Al siguiente día, el ex Hombre Sándwich bailaba en el centro, como todos los otros días de rutina. Entre la multitud de cuerpos veloces reconoció a madame Partícula. (Hernández la vio salir del supermercado cargando varias bolsas de compras, con aquel paso de rinoceronte, de mujer robusta con propensión a la diabetes).
     Se veía bastante desmejorada, con un aire patibulario rondándole la cara como un enjambre de moscas. Madame Partícula cruzó la calle sin verificar la coloración del semáforo. No hubo accidente pero madame Partícula estuvo a punto de ser embestida por una combi que transitaba a una velocidad más o menos moderada. (Hernández no percibió nada en cámara lenta, como dicen algunos que se perciben ciertas tragedias de la vida diaria, y se sintió bastante decepcionado: a la vidente le falló su precognición, se llevó las manos al pecho de senos caídos, sola entre la grey desinteresada ante el percance).
     El ex Hombre Sándwich no asistió a madame Partícula: lo detuvo la visión de las bolsas y el contenido rodando en la acera, sin control: no encontró nada interesante en el contenido desparramado, nada que comprobara los poderes místicos de la pitonisa: vio talco para combatir el pie de atleta, lo que parecían ser medicinas para controlar la presión, otros artículos irrelevantes que no supo identificar.

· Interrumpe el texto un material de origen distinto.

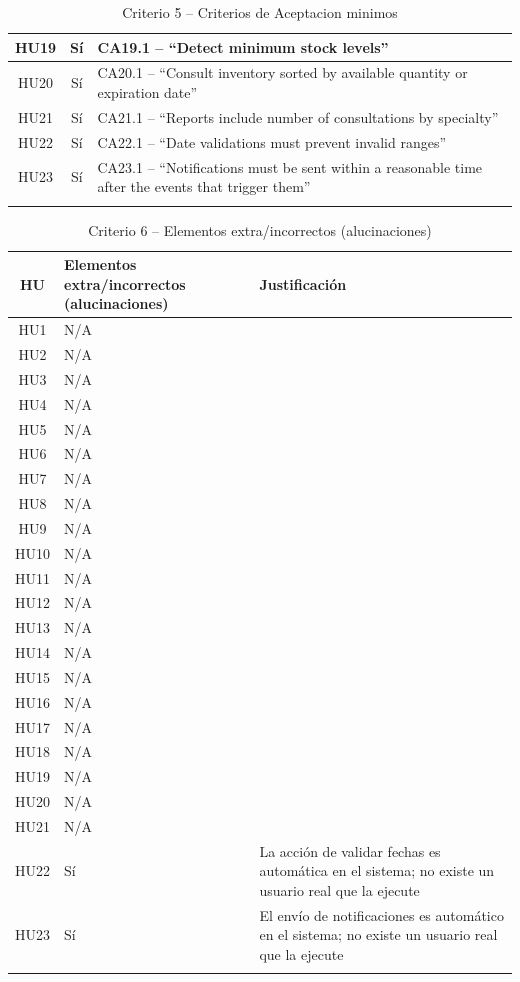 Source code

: \begin{longtable}{|c|c|p{6cm}|}
\hline
HU19 & Sí & CA19.1 – “Detect minimum stock levels” \\
\hline
HU20 & Sí & CA20.1 – “Consult inventory sorted by available quantity or expiration date” \\
\hline
HU21 & Sí & CA21.1 – “Reports include number of consultations by specialty” \\
\hline
HU22 & Sí & CA22.1 – “Date validations must prevent invalid ranges” \\
\hline
HU23 & Sí & CA23.1 – “Notifications must be sent within a reasonable time after the events that trigger them” \\
\hline
\caption{Criterio 5 – Criterios de Aceptacion minimos}
\end{longtable}

\begin{longtable}{|c|p{5cm}|p{6cm}|}
\hline
\textbf{HU} & \textbf{Elementos extra/incorrectos (alucinaciones)} & \textbf{Justificación} \\
\hline
HU1 & N/A &   \\
\hline
HU2 & N/A &  \\
\hline
HU3 & N/A &  \\
\hline
HU4 & N/A & \\
\hline
HU5 & N/A & \\
\hline
HU6 & N/A & \\
\hline
HU7 & N/A & \\
\hline
HU8 & N/A & \\
\hline
HU9 & N/A & \\
\hline
HU10 & N/A & \\
\hline
HU11 & N/A & \\
\hline
HU12 & N/A & \\
\hline
HU13 & N/A &  \\
\hline
HU14 & N/A &  \\
\hline
HU15 & N/A & \\
\hline
HU16 & N/A & \\
\hline
HU17 & N/A &  \\
\hline
HU18 & N/A &  \\
\hline
HU19 & N/A &  \\
\hline
HU20 & N/A &  \\
\hline
HU21 & N/A &  \\
\hline
HU22 & Sí & La acción de validar fechas es automática en el sistema; no existe un usuario real que la ejecute \\
\hline
HU23 & Sí & El envío de notificaciones es automático en el sistema; no existe un usuario real que la ejecute \\
\hline
\caption{Criterio 6 – Elementos extra/incorrectos (alucinaciones)}
\end{longtable}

Hernández recordó los ojos extasiados de madame Partícula cuando, bajo la bombilla eléctrica, le echaba las cartas a un crédulo de la cartomancia, y presagiaba éxito rotundo en los negocios, sexo de emir árabe, una amante rubia nalgona, un nuevo perro chihuahueño. Deseó comunicarse con Alan Turing, el héroe insuperable que se había suicidado comiendo una manzana con cianuro, después de someterse a una castración química mediante un tratamiento hormonal. No hubo contacto.
     Hernández siguió bailando pero sin mucho ahínco (si fuera pretzel, su cabeza estaría así de enredada, pero no era un pretzel: era un ex Hombre Sándwich). Cualquier observador diría que aquella cosa bailando salsa era una simple carcasa y no un ser humano de carne y huesos (pero ningún observador hizo tal comentario). Un pordiosero le picó las lonjas minutos más tarde, pero la cólera de Hernández no salió a flote; un perro estuvo olfateándolo un rato, aunque tampoco se decidió a orinarlo. Al terminar su jornada laboral, Hernández caminó hacia su cuarto, bajo un cielo color jabón que lo deprimió enormidades. Llegó después de perderse media docena de veces en el fraccionamiento (ese que, supuestamente, conocía como la palma de su gorda mano), cuando ya era de noche, y el tránsito había disminuido de forma considerable, y la gente se preparaba para ver futbol, repantigada frente a sus televisores colosales, rezando, de manera un tanto laica, por un nuevo día (en fin, etcétera).
     Tal vez Hernández debería regresar a ser un Hombre Sándwich común y corriente, y conseguirse de nuevo aquel letrero que presagiaba el Armagedón venidero o simplemente ser Hernández y confundirse con la masa inmensa de ciudadanos, cómoda y callada, hasta secarse como las manos de madame Partícula, todo era bastante incierto. Lo único que tenía claro es que no estaría con Maluna, la antropóloga pulcra; que el azar, de así decretarlo, los pondría frente a frente, aunque aquella idea sonara bastante a ciencia ficción: ni siquiera contaba con su número (ni tenía tiempo) y mañana sin saberlo, y en un giro laboral inesperado, a Hernández le iban a aumentar la jornada laboral para que bailara y repartiera una cantidad apabullante de volantes.